Another fan of the 1953 Blonde Telecaster was Leroy ‘Roy’ Buchanan. His beautiful, lyrical style influenced a generation of lead guitarists to play with more melody and feel. His stunning sound came from his Telecaster into a Fender Vibrolux amp, with everything turned right up. Buchanan would then control proceedings with his guitar’s volume and tone controls.

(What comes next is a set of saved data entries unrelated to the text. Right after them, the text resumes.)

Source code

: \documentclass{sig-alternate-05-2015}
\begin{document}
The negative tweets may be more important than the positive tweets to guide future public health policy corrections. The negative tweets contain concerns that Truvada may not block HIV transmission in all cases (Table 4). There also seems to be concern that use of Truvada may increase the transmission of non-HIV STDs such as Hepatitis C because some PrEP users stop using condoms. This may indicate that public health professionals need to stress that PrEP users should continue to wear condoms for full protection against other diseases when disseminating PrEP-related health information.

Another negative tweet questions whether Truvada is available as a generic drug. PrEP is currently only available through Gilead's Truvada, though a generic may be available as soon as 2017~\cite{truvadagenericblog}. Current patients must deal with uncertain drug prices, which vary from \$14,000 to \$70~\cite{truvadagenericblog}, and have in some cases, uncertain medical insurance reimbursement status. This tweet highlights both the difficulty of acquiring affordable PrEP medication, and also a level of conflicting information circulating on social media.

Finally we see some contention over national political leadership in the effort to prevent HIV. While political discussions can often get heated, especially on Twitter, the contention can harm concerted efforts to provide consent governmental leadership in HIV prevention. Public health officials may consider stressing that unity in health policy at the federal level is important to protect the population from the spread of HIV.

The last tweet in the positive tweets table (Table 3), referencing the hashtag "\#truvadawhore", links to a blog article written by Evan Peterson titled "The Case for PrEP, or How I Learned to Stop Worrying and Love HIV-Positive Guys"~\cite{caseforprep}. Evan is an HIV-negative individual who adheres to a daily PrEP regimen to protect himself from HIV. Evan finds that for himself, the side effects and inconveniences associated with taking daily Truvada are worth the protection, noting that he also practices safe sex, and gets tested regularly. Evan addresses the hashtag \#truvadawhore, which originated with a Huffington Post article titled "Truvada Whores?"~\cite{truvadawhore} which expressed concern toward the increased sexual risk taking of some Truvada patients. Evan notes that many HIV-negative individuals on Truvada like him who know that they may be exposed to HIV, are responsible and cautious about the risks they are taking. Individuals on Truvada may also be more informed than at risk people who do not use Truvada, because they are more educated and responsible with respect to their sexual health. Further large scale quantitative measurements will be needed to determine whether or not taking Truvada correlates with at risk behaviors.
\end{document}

He taught a young Joe Bonamassa. He referred to pinched harmonics (he was brilliant at them) as ‘overtones’ and he called his main ’53 Tele ‘Nancy’. File Roy Buchanan under ‘Good Guy’.

 

 

Frank Black

It’s not all about lovely lead playing here: as we know, the Butterscotch Blonde Telecaster is one of the meanest rhythm machines in the business, and nobody proves this better than the Pixies’ main man Frank Black/Black Francis/Charles Thompson. Whatever you want to call him, he is one of the most influential musicians of the last 40 years. Blending Dust-Bowl Americana with Ufology and Surrealism, Frank Black’s writing is as panoramic as it is idiosyncratic.

With Joey Santiago providing some resolutely unorthodox lead guitar on a variety of Gibsons, Black is free to provide contrast, context and propulsion with his glorious vintage Tele tone and tight sense of rhythm. As humble and workmanlike in his approach as he is, he is no less significant than the rest on our list today.

 

 

Honourable Mentions

There are undoubtedly more Blonde Tele players out there than our brief list can support, so honourable mentions go out to the following:

  • Jeff Beck
  • Bill Frissell
  • Graham Coxon
  • Steve Cropper
  • Mike Stern

Can you think of more? Let us know! Famous Telecaster obsessive John 5 probably has about 8 of them, but he’s hardly seen playing a Blonde model, so he is relegated!

As we have seen, the Telecaster knows no genre or style limits, and shows no signs of waning in popularity. Whilst many colours and variations are now available, nothing quite tops the original blonde badass itself, the Butterscotch Telecaster.